Stored records:
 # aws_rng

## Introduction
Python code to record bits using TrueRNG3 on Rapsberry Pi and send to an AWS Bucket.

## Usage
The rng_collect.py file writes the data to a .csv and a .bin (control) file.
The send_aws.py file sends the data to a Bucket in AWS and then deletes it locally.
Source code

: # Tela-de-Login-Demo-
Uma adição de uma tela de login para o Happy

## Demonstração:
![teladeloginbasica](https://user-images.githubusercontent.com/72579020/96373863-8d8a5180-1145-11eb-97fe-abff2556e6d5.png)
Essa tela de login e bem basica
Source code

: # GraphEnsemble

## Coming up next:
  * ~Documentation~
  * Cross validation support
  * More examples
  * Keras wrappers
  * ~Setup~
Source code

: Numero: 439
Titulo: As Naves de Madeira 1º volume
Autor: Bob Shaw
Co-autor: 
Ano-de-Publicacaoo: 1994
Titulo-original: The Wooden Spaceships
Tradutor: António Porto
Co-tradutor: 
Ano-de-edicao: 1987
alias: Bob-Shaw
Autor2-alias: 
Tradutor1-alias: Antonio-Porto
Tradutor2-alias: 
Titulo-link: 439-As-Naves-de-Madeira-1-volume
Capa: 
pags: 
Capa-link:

Task directions: Search the entries for the word "volume", then gather every line that has it.

Written answer:
Titulo: As Naves de Madeira 1º volume
Titulo-link: 439-As-Naves-de-Madeira-1-volume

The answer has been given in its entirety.